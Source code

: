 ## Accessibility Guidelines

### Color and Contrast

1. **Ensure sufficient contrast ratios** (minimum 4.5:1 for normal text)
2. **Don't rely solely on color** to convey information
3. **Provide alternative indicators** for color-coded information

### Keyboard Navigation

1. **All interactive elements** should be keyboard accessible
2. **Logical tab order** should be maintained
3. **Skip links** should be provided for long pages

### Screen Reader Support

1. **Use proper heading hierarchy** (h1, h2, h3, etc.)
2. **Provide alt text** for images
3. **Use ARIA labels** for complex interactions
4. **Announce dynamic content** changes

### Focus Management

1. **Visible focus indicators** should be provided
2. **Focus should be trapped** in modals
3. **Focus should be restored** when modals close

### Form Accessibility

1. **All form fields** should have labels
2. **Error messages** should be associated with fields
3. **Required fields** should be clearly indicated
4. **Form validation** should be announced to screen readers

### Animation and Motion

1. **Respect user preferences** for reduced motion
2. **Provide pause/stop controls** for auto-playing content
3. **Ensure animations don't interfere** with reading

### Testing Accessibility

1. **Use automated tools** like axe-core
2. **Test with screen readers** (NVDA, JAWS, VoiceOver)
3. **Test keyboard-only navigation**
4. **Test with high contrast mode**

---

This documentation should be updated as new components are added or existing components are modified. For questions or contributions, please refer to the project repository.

§ TASK TO CARRY OUT:
If a line of the records contains the word "fields", count it; give only the total.

§ EXERCISE SOLUTION:
3